Archive for April, 2008

Spotlight on: Cancer Centers of North Carolina

April 17, 2008

With five locations around the Triangle, 17 knowledgeable physicians and 26 years of experience, Cancer Centers of North Carolina offers treatment facilities, clinical trials, and personalized care for local cancer patients.

What was started by Dr. William Berry as Raleigh Hematology Oncology on June 1, 1979,  has now grown to be associated with US Oncology, Wake Medical Center, Rex Hospital, and Duke Health Raleigh Hospital

The mission of the Cancer Centers of North Carolina is to “enhance the quality of life for people touched by cancer.” The experienced professionals at the Cancer Centers fulfil this goal not only by providing top of the line treatment services but also by their level of compassion for both patients, families and friends of cancer victims.

Services provided by the Cancer Centers of North Carolina include: medical oncology, chemotherapy, radiation oncology, surgery, diagnostic radiology and hematology. Also on-site are clinical laboratory trials which examine bodily fluids in order to detect, diagnose and make advances in treatment, and an educational pharmacy which aims to inform not only patients but other doctors and nurses.

Perhaps more importantly, Cancer Centers provides a comphrensive resource center about 20 different types of cancer, support groups,  social and physical issues that cancer patients and their family’s face, and ways that people can protect patient’s rights.

If you or a loved one is interested in seeking treatment at Cancer Centers of North Carolina, ask your primary physician for a referral so that Cancer Centers has access to your medical documents.

Duke Sophomore Calls Attention to Chordoma

April 3, 2008

Josh Sommer is not your average college student. In addition to being a Trinity Scholar at Duke University, receiving the USA Today All-USA Academic First Team Award, the Prudential Spirit of Community Award, the Coca-Cola Scholarship, and the AXA Achievement National Award, Josh was diagnosed with a clival chordoma in 2006, his freshman year at Duke.
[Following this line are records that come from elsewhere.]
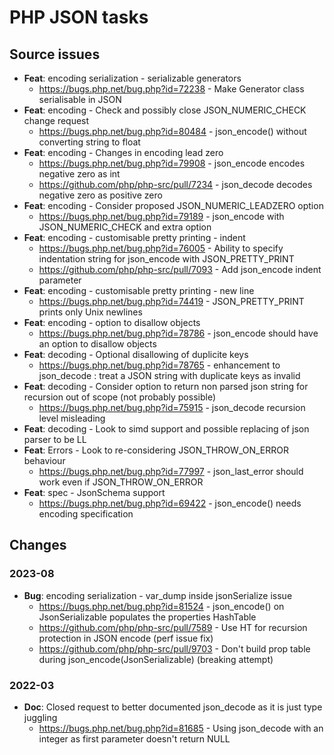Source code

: # PHP JSON tasks

## Source issues

- **Feat**: encoding serialization - serializable generators
  - https://bugs.php.net/bug.php?id=72238 - Make Generator class serialisable in JSON
- **Feat**: encoding - Check and possibly close JSON_NUMERIC_CHECK change request
  - https://bugs.php.net/bug.php?id=80484 - json_encode() without converting string to float
- **Feat**: encoding - Changes in encoding lead zero
  - https://bugs.php.net/bug.php?id=79908 - json_encode encodes negative zero as int
  - https://github.com/php/php-src/pull/7234 - json_decode decodes negative zero as positive zero
- **Feat**: encoding - Consider proposed JSON_NUMERIC_LEADZERO option
  - https://bugs.php.net/bug.php?id=79189 - json_encode with JSON_NUMERIC_CHECK and extra option
- **Feat**: encoding - customisable pretty printing - indent
  - https://bugs.php.net/bug.php?id=76005 - Ability to specify indentation string for json_encode with JSON_PRETTY_PRINT
  - https://github.com/php/php-src/pull/7093 - Add json_encode indent parameter
- **Feat**: encoding - customisable pretty printing - new line
  - https://bugs.php.net/bug.php?id=74419 - JSON_PRETTY_PRINT prints only Unix newlines
- **Feat**: encoding - option to disallow objects
  - https://bugs.php.net/bug.php?id=78786 - json_encode should have an option to disallow objects
- **Feat**: decoding - Optional disallowing of duplicite keys
  - https://bugs.php.net/bug.php?id=78765 - enhancement to json_decode : treat a JSON string with duplicate keys as invalid
- **Feat**: decoding - Consider option to return non parsed json string for recursion out of scope (not probably possible)
  - https://bugs.php.net/bug.php?id=75915 - json_decode recursion level misleading
- **Feat**: decoding - Look to simd support and possible replacing of json parser to be LL
- **Feat**: Errors - Look to re-considering JSON_THROW_ON_ERROR behaviour
  - https://bugs.php.net/bug.php?id=77997 - json_last_error should work even if JSON_THROW_ON_ERROR
- **Feat**: spec - JsonSchema support 
  - https://bugs.php.net/bug.php?id=69422 - json_encode() needs encoding specification


## Changes

### 2023-08

- **Bug**: encoding serialization - var_dump inside jsonSerialize issue
  - https://bugs.php.net/bug.php?id=81524 - json_encode() on JsonSerializable populates the properties HashTable
  - https://github.com/php/php-src/pull/7589 - Use HT for recursion protection in JSON encode (perf issue fix)
  - https://github.com/php/php-src/pull/9703 - Don't build prop table during json_encode(JsonSerializable) (breaking attempt)

### 2022-03

- **Doc**: Closed request to better documented json_decode as it is just type juggling
  - https://bugs.php.net/bug.php?id=81685 - Using json_decode with an integer as first parameter doesn't return NULL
Chordoma is a bone cancer that develops from leftover parts of embryonic notochord in the skull base and spine. Clival chordoma, which is the most frequent type, means that the cancer is located in the clivus, which is a bone in the middle of the head. The effects of this malignant cancer, when occurring at the base of the skull, are headaches, neck pain, double vision, and the paralysis of muscles in the face.
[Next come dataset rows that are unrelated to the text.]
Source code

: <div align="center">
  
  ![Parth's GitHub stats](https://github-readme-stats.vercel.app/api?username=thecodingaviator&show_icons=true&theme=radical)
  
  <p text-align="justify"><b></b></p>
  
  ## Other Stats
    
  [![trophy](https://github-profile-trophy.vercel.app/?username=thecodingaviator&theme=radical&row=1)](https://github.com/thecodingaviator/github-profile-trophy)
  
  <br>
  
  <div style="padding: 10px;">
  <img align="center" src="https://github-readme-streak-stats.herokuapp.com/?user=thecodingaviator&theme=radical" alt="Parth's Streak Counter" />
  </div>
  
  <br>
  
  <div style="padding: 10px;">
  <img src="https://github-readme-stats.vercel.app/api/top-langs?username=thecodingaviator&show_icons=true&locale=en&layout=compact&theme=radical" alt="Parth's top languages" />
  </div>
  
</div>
While only approximately 300 new cases of chordoma are diagnosed in the United States each year, Josh Sommer has brought national attention to the disease.  Since his diagnosis, Sommer has personally sought out a cure in a Duke oncology lab. In 2007, Sommer co-founded with his mother, Dr. Simone Sommer, the Chordoma Foundation.  

As there are currently no drugs which are effective in the treatment of this disease, and the survival rate is, on average, seven years, this cause is crucial to Josh Sommer’s survival. Even though Sommer underwent surgery to remove the tumor, in the “Our Story” section of the Chordoma Foundation’s Web site, Josh says, “For me, this is a high-stakes race to outrun my disease.”

In addition to organizing a nationwide collection of chordoma tumors, in order to grow their cells, and leading the first Chordoma Research Conference, Josh has raised more than $300,000 for researching a cure. His goal is to raise $3 million by 2009.